Nonconjugate Bayesian Estimation of Covariance Matrices and Its Use in Hierarchical Models

Abstract
The problem of estimating a covariance matrix in small samples has been considered by several authors following early work by Stein. This problem can be especially important in hierarchical models where the standard errors of fixed and random effects depend on estimation of the covariance matrix of the distribution of the random effects. We propose a set of hierarchical priors (HPs) for the covariance matrix that produce posterior shrinkage toward a specified structure—here we examine shrinkage toward diagonality. We then address the computational difficulties raised by incorporating these priors, and nonconjugate priors in general, into hierarchical models. We apply a combination of approximation, Gibbs sampling (possibly with a Metropolis step), and importance reweighting to fit the models, and compare this hybrid approach to alternative Markov Chain Monte Carlo methods. Our investigation involves three alternative HPs. The first works with the spectral decomposition of the covariance matrix and produces both shrinkage of the eigenvalues toward each other and shrinkage of the rotation matrix toward the identity.
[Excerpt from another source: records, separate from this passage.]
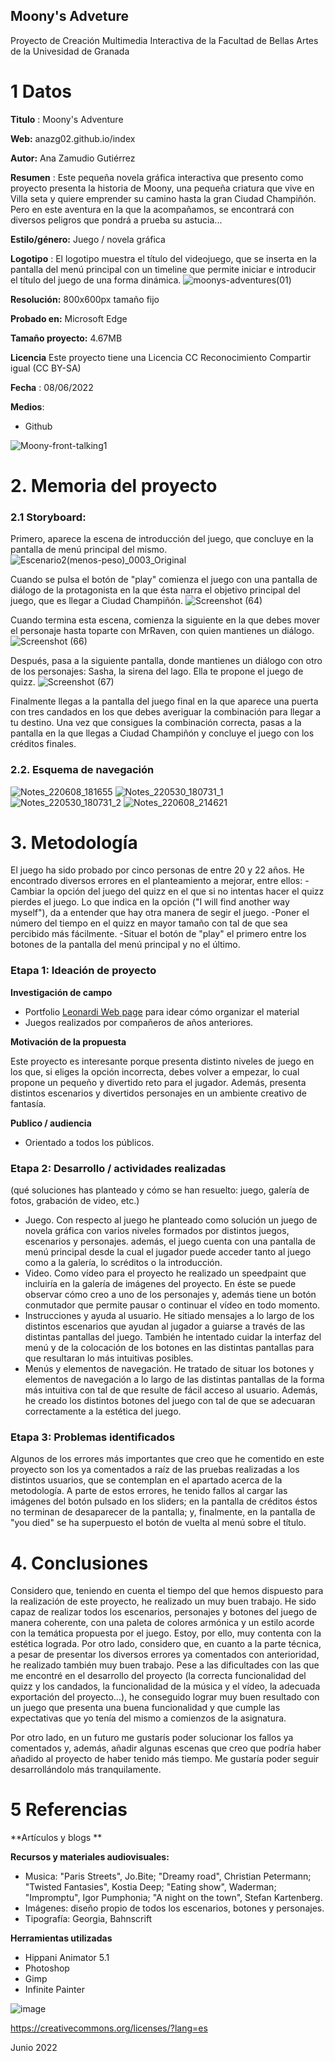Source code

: ## Moony's Adveture

Proyecto de Creación Multimedia Interactiva de la  Facultad de Bellas Artes de la Univesidad de Granada



# 1 Datos 



**Titulo** : Moony's Adventure

**Web:**   anazg02.github.io/index

**Autor:**  Ana Zamudio Gutiérrez

**Resumen** : Este pequeña novela gráfica interactiva que presento como proyecto presenta la historia de Moony, una pequeña criatura que vive en Villa seta y quiere emprender su camino hasta la gran Ciudad Champiñón. Pero en este aventura en la que la acompañamos, se encontrará con diversos peligros que pondrá a prueba su astucia...

**Estilo/género:**  Juego / novela gráfica

**Logotipo** : El logotipo muestra el título del videojuego, que se inserta en la pantalla del menú principal con un timeline que permite iniciar e introducir el título del juego de una forma dinámica.
![moonys-adventures(01)](https://user-images.githubusercontent.com/106731547/172585043-40185a64-b134-4f23-a04e-b0a4fae28d51.png)


**Resolución:** 800x600px tamaño fijo

**Probado en:**   Microsoft Edge

**Tamaño proyecto:** 4.67MB 

**Licencia** Este proyecto tiene una Licencia CC Reconocimiento Compartir igual (CC BY-SA)

**Fecha** : 08/06/2022

**Medios**:

- Github


![Moony-front-talking1](https://user-images.githubusercontent.com/106731547/172586140-e972626a-1d17-48c8-a602-609e69e7c4d1.png)


# 2. Memoria del proyecto 

### 2.1 Storyboard: 
Primero, aparece la escena de introducción del juego, que concluye en la pantalla de menú principal del mismo.
![Escenario2(menos-peso)_0003_Original](https://user-images.githubusercontent.com/106731547/172657304-600e1087-2a3b-4926-a7e6-b33ff76659b5.jpg)

Cuando se pulsa el botón de "play" comienza el juego con una pantalla de diálogo de la protagonista en la que ésta narra el objetivo principal del juego, que es llegar a Ciudad Champiñón.
![Screenshot (64)](https://user-images.githubusercontent.com/106731547/172657850-0bc6b728-2d76-46e0-8d70-1088870ffe76.png)

Cuando termina esta escena, comienza la siguiente en la que debes mover el personaje hasta toparte con MrRaven, con quien mantienes un diálogo. 
![Screenshot (66)](https://user-images.githubusercontent.com/106731547/172658467-b185fef7-5185-45a2-8791-425bb9942e03.png)

Después, pasa a la siguiente pantalla, donde mantienes un diálogo con otro de los personajes: Sasha, la sirena del lago. Ella te propone el juego de quizz.
![Screenshot (67)](https://user-images.githubusercontent.com/106731547/172658963-3dd66bf2-1420-4bca-98fe-6a06d9d8b379.png)

Finalmente llegas a la pantalla del juego final en la que aparece una puerta con tres candados en los que debes averiguar la combinación para llegar a tu destino. Una vez que consigues la combinación correcta, pasas a la pantalla en la que llegas a Ciudad Champiñón y concluye el juego con los créditos finales.




### 2.2. Esquema de navegación 

![Notes_220608_181655](https://user-images.githubusercontent.com/106731547/172705552-2d9e1cef-4a43-4dca-84d5-59337079acd0.jpg)
![Notes_220530_180731_1](https://user-images.githubusercontent.com/106731547/172705600-8b916a16-a7d8-479a-ae61-572d2ec386b4.jpg)
![Notes_220530_180731_2](https://user-images.githubusercontent.com/106731547/172705633-50a12b06-ff67-4994-94ce-3afc0bc49803.jpg)
![Notes_220608_214621](https://user-images.githubusercontent.com/106731547/172705642-44ab1b9d-00bf-416d-a192-ecdc6dc6cbad.jpg)


# 3. Metodología

El juego ha sido probado por cinco personas de entre 20 y 22 años. He encontrado diversos errores en el planteamiento a mejorar, entre ellos:
-Cambiar la opción del juego del quizz en el que si no intentas hacer el quizz pierdes el juego. Lo que indica en la opción ("I will find another way myself"), da a entender que hay otra manera de segir el juego.
-Poner el número del tiempo en el quizz en mayor tamaño con tal de que sea percibido más fácilmente.
-Situar el botón de "play" el primero entre los botones de la pantalla del menú principal y no el último.



### Etapa 1: Ideación de proyecto

**Investigación de campo** 

- Portfolio [Leonardi Web page](http://www.rleonardi.com/interactive-resume/) para idear cómo organizar el material
- Juegos realizados por compañeros de años anteriores.



**Motivación de la propuesta** 

Este  proyecto es interesante porque presenta distinto niveles de juego en los que, si eliges la opción incorrecta, debes volver a empezar, lo cual propone un pequeño y divertido reto para el jugador. Además, presenta distintos escenarios y divertidos personajes en un ambiente creativo de fantasía.



**Publico / audiencia**

- Orientado a todos los públicos.





### Etapa 2: Desarrollo / actividades realizadas

(qué soluciones has planteado y cómo se han resuelto: juego, galería de fotos, grabación de video, etc.)

- Juego. Con respecto al juego he planteado como solución un juego de novela gráfica con varios niveles formados por distintos juegos, escenarios y personajes. además, el juego cuenta con una pantalla de menú principal desde la cual el jugador puede acceder tanto al juego como a la galería, lo scréditos o la introducción.
- Video. Como vídeo para el proyecto he realizado un speedpaint que incluiría en la galería de imágenes del proyecto. En éste se puede observar cómo creo a uno de los personajes y, además tiene un botón conmutador que permite pausar o continuar el vídeo en todo momento.
- Instrucciones y ayuda al usuario. He sitiado mensajes a lo largo de los distintos escenarios que ayudan al jugador a guiarse a través de las distintas pantallas del juego. También he intentado cuidar la interfaz del menú y de la colocación de los botones en las distintas pantallas para que resultaran lo más intuitivas posibles.
- Menús y elementos de navegación. He tratado de situar los botones y elementos de navegación a lo largo de las distintas pantallas de la forma más intuitiva con tal de que resulte de fácil acceso al usuario. Además, he creado los distintos botones del juego con tal de que se adecuaran correctamente a la estética del juego.



### Etapa 3: Problemas identificados

Algunos de los errores más importantes que creo que he comentido en este proyecto son los ya comentados a raíz de las pruebas realizadas a los distintos usuarios, que se contemplan en el apartado acerca de la metodología. A parte de estos errores, he tenido fallos al cargar las imágenes del botón pulsado en los sliders; en la pantalla de créditos éstos no terminan de desaparecer de la pantalla; y, finalmente, en la pantalla de "you died" se ha superpuesto el botón de vuelta al menú sobre el título.



# 4. Conclusiones 

Considero que, teniendo en cuenta el tiempo del que hemos dispuesto para la realización de este proyecto, he realizado un muy buen trabajo. He sido capaz de realizar todos los escenarios, personajes y botones del juego de manera coherente, con una paleta de colores armónica y un estilo acorde con la temática propuesta por el juego. Estoy, por ello, muy contenta con la estética lograda. Por otro lado, considero que, en cuanto a la parte técnica, a pesar de presentar los diversos errores ya comentados con anterioridad, he realizado también muy buen trabajo. Pese a las dificultades con las que me encontré en el desarrollo del proyecto (la correcta funcionalidad del quizz y los candados, la funcionalidad de la música y el vídeo, la adecuada exportación del proyecto...), he conseguido lograr muy buen resultado con un juego que presenta una buena funcionalidad y que cumple las expectativas que yo tenía del mismo a comienzos de la asignatura.

Por otro lado, en un futuro me gustarís poder solucionar los fallos ya comentados y, además, añadir algunas escenas que creo que podría haber añadido al proyecto de haber tenido más tiempo. Me gustaría poder seguir desarrollándolo más tranquilamente.




# 5 Referencias 

**Artículos y blogs ** 


**Recursos y materiales audiovisuales:**

* Musica:  "Paris Streets", Jo.Bite; "Dreamy road", Christian Petermann; "Twisted Fantasies", Kostia Deep; "Eating show", Waderman; "Impromptu", Igor Pumphonia; "A night on the town", Stefan Kartenberg.
* Imágenes: diseño propio de todos los escenarios, botones y personajes.
* Tipografía: Georgia, Bahnscrift

**Herramientas utilizadas**

- Hippani Animator 5.1
- Photoshop 
- Gimp
- Infinite Painter



![image](https://user-images.githubusercontent.com/106731547/172654971-e6e7d17b-9a55-43b3-b116-05b915260647.png)


https://creativecommons.org/licenses/?lang=es

Junio 2022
The second produces shrinkage of the correlations toward 0, and the third uses a conjugate Wishart distribution to shrink toward diagonality. A simulation study shows that the first two HPs can be very effective in reducing small-sample risk, whereas the conjugate Wishart version sometimes performs very poorly. We evaluate the computational algorithm in the context of a normal nonlinear random-effects model and illustrate the methodology with a logistic random-effects model.